Alexandria Capturing Surge In Life Sciences Leasing Activity
Life sciences developer Alexandria Real Estate Equities has made the most of its dominant position in the fast-growing asset class with one of its best leasing quarters in years, executives said this week.
It has already generated significant leasing activity at two acquisitions it made in 2021. Vaccine manufacturer Moderna signed a 12-year lease at Alexandria’s One Investors Way in Norwood, a 240K SF redevelopment opportunity it purchased for $105M earlier this month from U.S. Realty Advisors and Bain Capital Real Estate.
After paying $1.5B to acquire the two-building Fenway Center from Samuels & Associates in January, it brought one of the two buildings from 17% leased to 84% with letters of intent, executives said. Those deals were part of a three-month span in which tenants signed 1.7M SF across Alexandria's portfolio.
“This is a testament to the trust life sciences companies have in our best-in-class brands, as these opportunities came to 201 Brookline in large part because of Alexandria,” Alexandria co-CEO and co-Chief Investment Officer Peter Moglia said on the company's earnings call Tuesday.
The life sciences giant reported $25.5M in net income in Q1 2021, a slight decrease from the first quarter of 2020. Alexandria’s funds from operations increased 19% from $221.4M in the first three months of 2020 to $263M last quarter, according to its first-quarter 2021 earnings released Tuesday.
The firm spent $328M on acquisitions, the majority in Greater Boston, while selling last week a 70% stake in 213 East Grand Ave. in the Bay Area for $301M.
Executives declined to comment on future plans for the Watertown Mall, which Alexandria purchased for $130M last week. Moglia described the firm’s appetite for Watertown, doubling down on comments last quarter about avoiding other thriving life sciences submarkets because of transportation issues. Just blocks away from the mall, Alexandria is redeveloping an 11-building former Athenahealth campus it has dubbed The Arsenal on the Charles.
“What you're looking at is kind of a mega-campus in Watertown,” Moglia said. “I think if you look at that versus some of the submarkets in and around the Greater Boston Market, where transport is really, really difficult, I think, Watertown is one which is, I think, easier to both ingress and egress.”

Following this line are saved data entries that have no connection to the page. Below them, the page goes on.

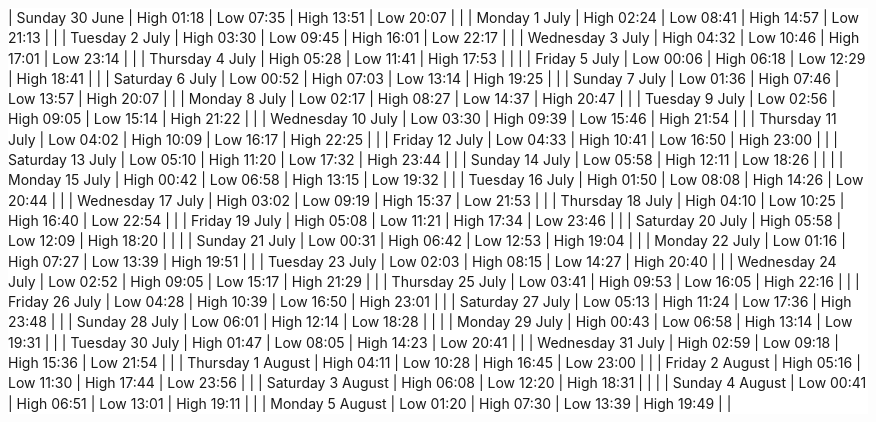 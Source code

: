| Sunday 30 June | High 01:18 | Low 07:35 | High 13:51 | Low 20:07 |  |
| Monday 1 July | High 02:24 | Low 08:41 | High 14:57 | Low 21:13 |  |
| Tuesday 2 July | High 03:30 | Low 09:45 | High 16:01 | Low 22:17 |  |
| Wednesday 3 July | High 04:32 | Low 10:46 | High 17:01 | Low 23:14 |  |
| Thursday 4 July | High 05:28 | Low 11:41 | High 17:53 |  |  |
| Friday 5 July | Low 00:06 | High 06:18 | Low 12:29 | High 18:41 |  |
| Saturday 6 July | Low 00:52 | High 07:03 | Low 13:14 | High 19:25 |  |
| Sunday 7 July | Low 01:36 | High 07:46 | Low 13:57 | High 20:07 |  |
| Monday 8 July | Low 02:17 | High 08:27 | Low 14:37 | High 20:47 |  |
| Tuesday 9 July | Low 02:56 | High 09:05 | Low 15:14 | High 21:22 |  |
| Wednesday 10 July | Low 03:30 | High 09:39 | Low 15:46 | High 21:54 |  |
| Thursday 11 July | Low 04:02 | High 10:09 | Low 16:17 | High 22:25 |  |
| Friday 12 July | Low 04:33 | High 10:41 | Low 16:50 | High 23:00 |  |
| Saturday 13 July | Low 05:10 | High 11:20 | Low 17:32 | High 23:44 |  |
| Sunday 14 July | Low 05:58 | High 12:11 | Low 18:26 |  |  |
| Monday 15 July | High 00:42 | Low 06:58 | High 13:15 | Low 19:32 |  |
| Tuesday 16 July | High 01:50 | Low 08:08 | High 14:26 | Low 20:44 |  |
| Wednesday 17 July | High 03:02 | Low 09:19 | High 15:37 | Low 21:53 |  |
| Thursday 18 July | High 04:10 | Low 10:25 | High 16:40 | Low 22:54 |  |
| Friday 19 July | High 05:08 | Low 11:21 | High 17:34 | Low 23:46 |  |
| Saturday 20 July | High 05:58 | Low 12:09 | High 18:20 |  |  |
| Sunday 21 July | Low 00:31 | High 06:42 | Low 12:53 | High 19:04 |  |
| Monday 22 July | Low 01:16 | High 07:27 | Low 13:39 | High 19:51 |  |
| Tuesday 23 July | Low 02:03 | High 08:15 | Low 14:27 | High 20:40 |  |
| Wednesday 24 July | Low 02:52 | High 09:05 | Low 15:17 | High 21:29 |  |
| Thursday 25 July | Low 03:41 | High 09:53 | Low 16:05 | High 22:16 |  |
| Friday 26 July | Low 04:28 | High 10:39 | Low 16:50 | High 23:01 |  |
| Saturday 27 July | Low 05:13 | High 11:24 | Low 17:36 | High 23:48 |  |
| Sunday 28 July | Low 06:01 | High 12:14 | Low 18:28 |  |  |
| Monday 29 July | High 00:43 | Low 06:58 | High 13:14 | Low 19:31 |  |
| Tuesday 30 July | High 01:47 | Low 08:05 | High 14:23 | Low 20:41 |  |
| Wednesday 31 July | High 02:59 | Low 09:18 | High 15:36 | Low 21:54 |  |
| Thursday 1 August | High 04:11 | Low 10:28 | High 16:45 | Low 23:00 |  |
| Friday 2 August | High 05:16 | Low 11:30 | High 17:44 | Low 23:56 |  |
| Saturday 3 August | High 06:08 | Low 12:20 | High 18:31 |  |  |
| Sunday 4 August | Low 00:41 | High 06:51 | Low 13:01 | High 19:11 |  |
| Monday 5 August | Low 01:20 | High 07:30 | Low 13:39 | High 19:49 |  |
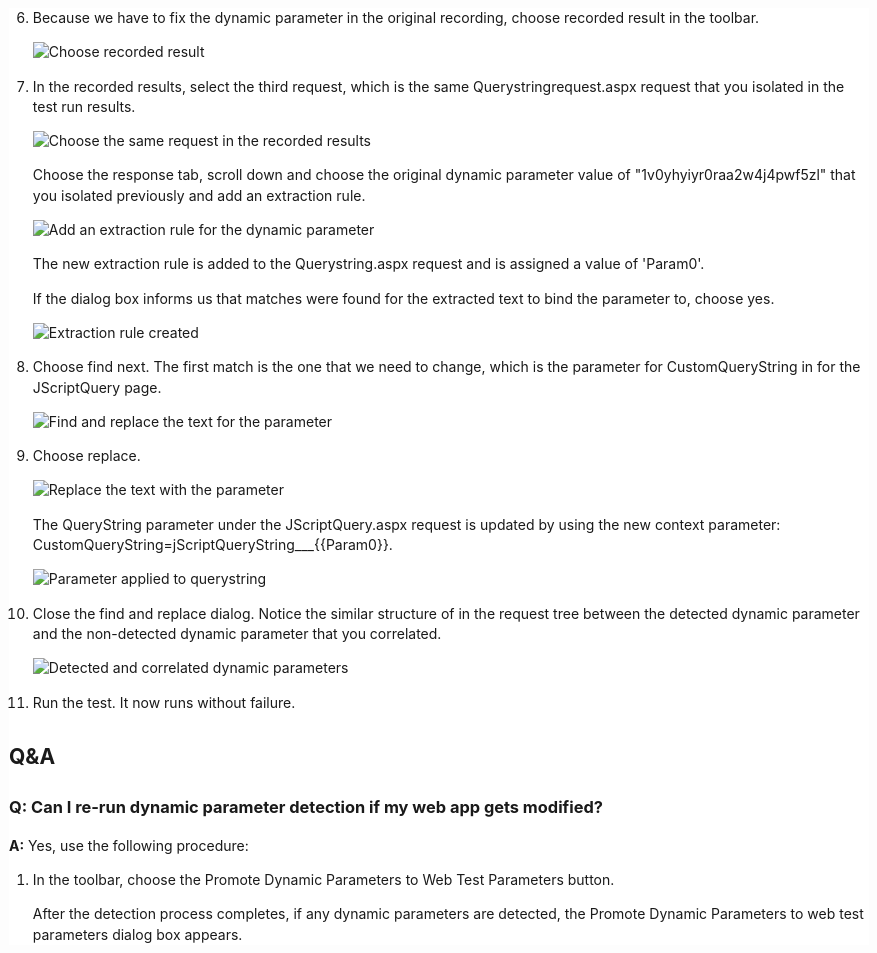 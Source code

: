 6.  Because we have to fix the dynamic parameter in the original recording, choose recorded result in the toolbar.

     ![Choose recorded result](../test/media/web_test_dynamicparameter_recordedresult.png "Web_Test_DynamicParameter_RecordedResult")

7.  In the recorded results, select the third request, which is the same Querystringrequest.aspx request that you isolated in the test run results.

     ![Choose the same request in the recorded results](../test/media/web_test_dynamicparameter_recordedresultsselectnode.png "Web_Test_DynamicParameter_RecordedResultsSelectNode")

     Choose the response tab, scroll down and choose the original dynamic parameter value of "1v0yhyiyr0raa2w4j4pwf5zl" that you isolated previously and add an extraction rule.

     ![Add an extraction rule for the dynamic parameter](../test/media/web_test_dynamicparameter_recordedresultaddextractionrule.png "Web_Test_DynamicParameter_RecordedResultAddExtractionRule")

     The new extraction rule is added to the Querystring.aspx request and is assigned a value of 'Param0'.

     If the dialog box informs us that matches were found for the extracted text to bind the parameter to, choose yes.

     ![Extraction rule created](../test/media/web_test_dynamicparameter_addextractiondialog.png "Web_Test_DynamicParameter_AddExtractionDialog")

8.  Choose find next. The first match is the one that we need to change, which is the parameter for CustomQueryString in for the JScriptQuery page.

     ![Find and replace the text for the parameter](../test/media/web_test_dynamicparameter_addextractionfindreplace.png "Web_Test_DynamicParameter_AddExtractionFindReplace")

9. Choose replace.

     ![Replace the text with the parameter](../test/media/web_test_dynamicparameter_addextractionfindreplace2.png "Web_Test_DynamicParameter_AddExtractionFindReplace2")

     The QueryString parameter under the JScriptQuery.aspx request is updated by using the new context parameter:  CustomQueryString=jScriptQueryString___{{Param0}}.

     ![Parameter applied to querystring](../test/media/web_test_dynamicparameter_addextractionfindreplace3.png "Web_Test_DynamicParameter_AddExtractionFindReplace3")

10. Close the find and replace dialog. Notice the similar structure of in the request tree between the detected dynamic parameter and the non-detected dynamic parameter that you correlated.

     ![Detected and correlated dynamic parameters](../test/media/web_test_dynamicparameter_conclusion.png "Web_Test_DynamicParameter_Conclusion")

11. Run the test. It now runs without failure.

## Q&A

### Q: Can I re-run dynamic parameter detection if my web app gets modified?

 **A:** Yes, use the following procedure:

1.  In the toolbar, choose the Promote Dynamic Parameters to Web Test Parameters button.

     After the detection process completes, if any dynamic parameters are detected, the Promote Dynamic Parameters to web test parameters dialog box appears.
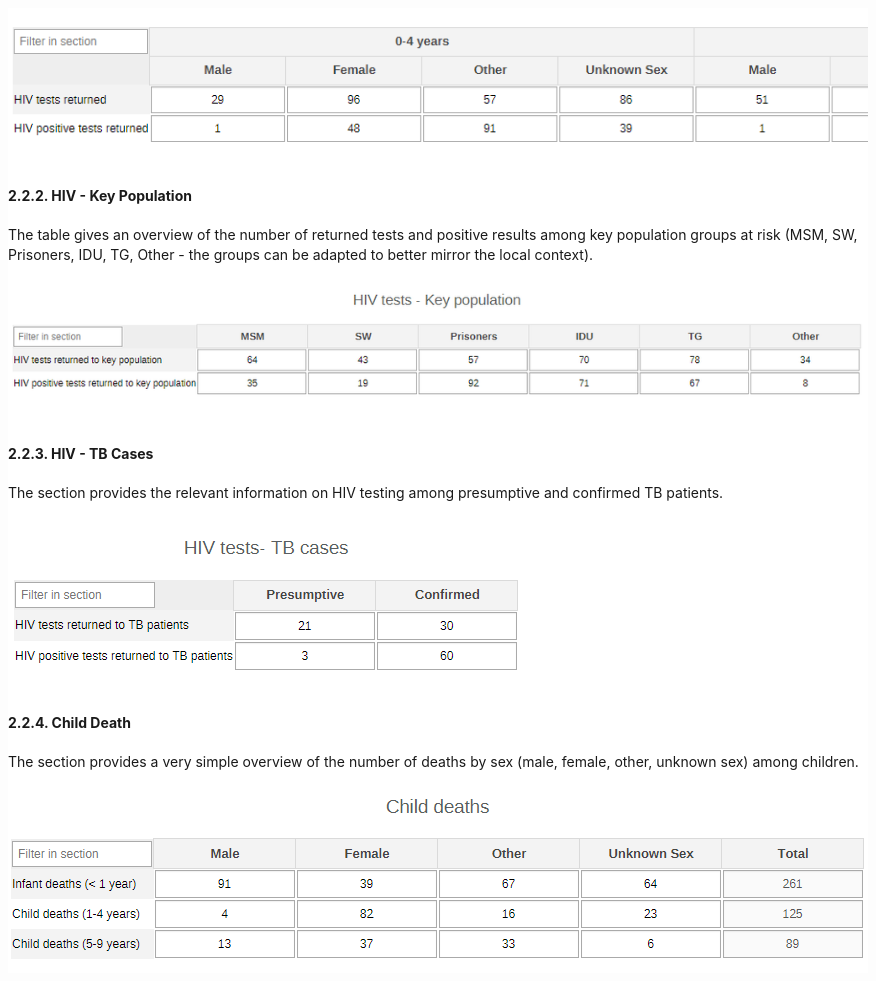 ![HIV - All](resources/images/chis-cdh-y-001.png)

#### 2.2.2. HIV - Key Population

The table gives an overview of the number of returned tests and positive results among key population groups at risk (MSM, SW, Prisoners, IDU, TG, Other - the groups can be adapted to better mirror the local context).

![Key Population](resources/images/chis-cdh-y-001b.png)

#### 2.2.3. HIV - TB Cases

The section provides the relevant information on HIV testing among presumptive and confirmed TB patients.

![HIV - TB Cases](resources/images/chis-cdh-y-001c.png)

#### 2.2.4. Child Death

The section provides a very simple overview of the number of deaths by sex (male, female, other, unknown sex) among children.

![Child Death](resources/images/chis-cdh-y-002.png)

Executives also dismissed the office-to-lab conversion trend exploding around Boston, despite Alexandria itself leading the market in such efforts. The life sciences developer is responsible for at least 2M SF of the 4.7M SF of total office space under conversion, according to Hunneman. Moglia said conversion assets are unattractive compared to build-to-suit space for first-in-class tenants.
“Inevitably there will be a handful of 50K to 100K SF offerings, but nothing that really competes with the million-plus SF, mega-campus that's fully amenitized with brand-new, or newly redeveloped Class-A product that we're offering,” co-CEO Stephen Richardson said.